But all these cases proceed upon the idea, that the question, whether the devise was intended to be in fee, or for life only, is, by the words of the devise, left open to construction, and that there is nothing in the express words to limit it for life. 2 Jarman on Wills, 172; Denn v. Slater, 5 T.R. 335; Goodtitle v. Edmonds, 7 Ib. 635; Doe v. Owens, 1 B. Ald. 318; Willis v. Lucas, 1 P. Wm. 474. In the case before us, the devise to Elizabeth Diman, the daughter, is expressly for life only; and upon her decease, is as expressly given over to her children, their heirs and assigns forever, leaving nothing to implication. The intent of the testatrix is made too clear, by express language, to leave any doubt that the gift to her was to be for life only.
But the defendants argue, secondly, that this being a devise to Elizabeth Diman for life, and the estate then given to her children as an inheritance, a fee must pass to the said Elizabeth, the first devisee. At the common law, and by the rule in Shelley's case, if an estate be given to the first devisee for life and then an estate be limited over to the children or issue generally of such devisee in fee-simple, a fee-tail might perhaps be vested in the first devisee, and the devise over be construed as a limitation only of the quantity of estate which was to vest in him, and not as a gift over of the same estate, in remainder; construing the word "children" or "issue" as words of inheritance, and not as words of purchase. The rule however in Shelley's case, being contrary to the policy of our law, which is to destroy estates tail, has, so far as such a case as this is concerned, been long since, and before the making of this will, abolished; and the statute declares, that "a devise for life to any person, and to the children or issue generally of such devisee, in fee-simple, shall not vest a fee-tail estate in such devisee, but an estate for life only;" and declares further, that "the remainder shall, on his decease, vest in the children or issue generally, agreeably to the direction in such will."

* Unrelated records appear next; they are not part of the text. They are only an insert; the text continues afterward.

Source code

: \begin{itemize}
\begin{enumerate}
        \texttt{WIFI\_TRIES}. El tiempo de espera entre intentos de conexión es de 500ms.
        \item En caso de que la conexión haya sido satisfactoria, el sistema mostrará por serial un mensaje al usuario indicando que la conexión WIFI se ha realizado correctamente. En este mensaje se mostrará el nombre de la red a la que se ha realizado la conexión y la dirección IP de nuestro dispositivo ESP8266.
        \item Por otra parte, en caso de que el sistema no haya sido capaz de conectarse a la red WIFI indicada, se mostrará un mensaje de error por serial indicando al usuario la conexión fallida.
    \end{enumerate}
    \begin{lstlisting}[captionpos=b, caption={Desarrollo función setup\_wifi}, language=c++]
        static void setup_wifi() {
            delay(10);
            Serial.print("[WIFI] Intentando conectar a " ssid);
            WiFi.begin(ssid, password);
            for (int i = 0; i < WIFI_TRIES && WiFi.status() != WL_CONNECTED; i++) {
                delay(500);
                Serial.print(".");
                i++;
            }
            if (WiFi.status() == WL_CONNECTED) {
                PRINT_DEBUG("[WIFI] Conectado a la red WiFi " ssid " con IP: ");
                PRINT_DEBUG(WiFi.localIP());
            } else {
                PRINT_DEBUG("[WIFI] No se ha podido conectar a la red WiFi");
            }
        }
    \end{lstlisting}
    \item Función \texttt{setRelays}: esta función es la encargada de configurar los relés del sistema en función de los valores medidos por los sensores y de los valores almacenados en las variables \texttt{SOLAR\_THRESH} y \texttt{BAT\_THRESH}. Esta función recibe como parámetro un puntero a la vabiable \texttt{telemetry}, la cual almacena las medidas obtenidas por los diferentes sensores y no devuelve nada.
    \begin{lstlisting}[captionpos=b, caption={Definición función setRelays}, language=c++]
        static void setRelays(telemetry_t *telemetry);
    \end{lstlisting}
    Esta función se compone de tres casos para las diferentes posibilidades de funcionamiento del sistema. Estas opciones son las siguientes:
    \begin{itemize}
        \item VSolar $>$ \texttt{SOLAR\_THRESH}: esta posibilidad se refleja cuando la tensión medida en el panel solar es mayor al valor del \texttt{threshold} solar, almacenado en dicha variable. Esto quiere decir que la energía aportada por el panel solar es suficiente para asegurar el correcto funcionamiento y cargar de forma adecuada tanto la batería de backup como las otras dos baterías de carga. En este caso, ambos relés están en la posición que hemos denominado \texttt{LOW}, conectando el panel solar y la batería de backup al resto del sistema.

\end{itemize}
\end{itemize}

Under this statute therefore, the devise to Elizabeth Diman could not be enlarged by the devise to her children or issue, but her estate must expire at her death, and the remainder over to her children take effect then as an estate in fee-simple, according to the direction of the testator.
Another position assumed by the defendant, is, that although the devise to Elizabeth Diman be construed to be a devise to her for life only, and the remainder to be given over to her children, yet, inasmuch as Thomas Moore, one of the children under whom the plaintiff. now claims, died before the decease of the testator, no estate vested in him which could be transmitted to his descendants. Had the devise over been made to Thomas Moore by name, or to him, as one of the children of Elizabeth Diman, and he had died before the testatrix, as the will took effect only from the testatrix's death, no estate could have passed to him by the common law, but the devise would have lapsed and become void. This rule of the common law has however been modified by our statute, (Digest, 1798, p. 282,) and so far as any relative of the testator who may have lineal heirs is concerned, the rule is abolished; leaving it in full force as to all such devisees as have no lineal heirs or who are not relatives of the testator. The statute declares, that "when any child, grandchild, or relation, having a devise or bequest of real or personal estate, shall die before the testator, leaving lineal descendants, such descendants shall take the estate, real or personal, in the same way and manner such devisee would have taken, had he survived the testator." The fact, therefore, that Thomas Moore died before the testator, and before the will went into effect, would not render the devise void. Though the estate could not vest in the devisee named, since he was not in being when the will took effect, the statute nevertheless vests it in his lineal descendants in the same manner as if he had survived the testator and then died. If then, an estate would have vested in Thomas Moore, had he survived the testator, the same estate, by force of the statute, passed to his children. If no estate would, in such case, have vested in him, then none passed to his children; for the statute only provides for the case of a devisee dying before the testator, and not afterwards.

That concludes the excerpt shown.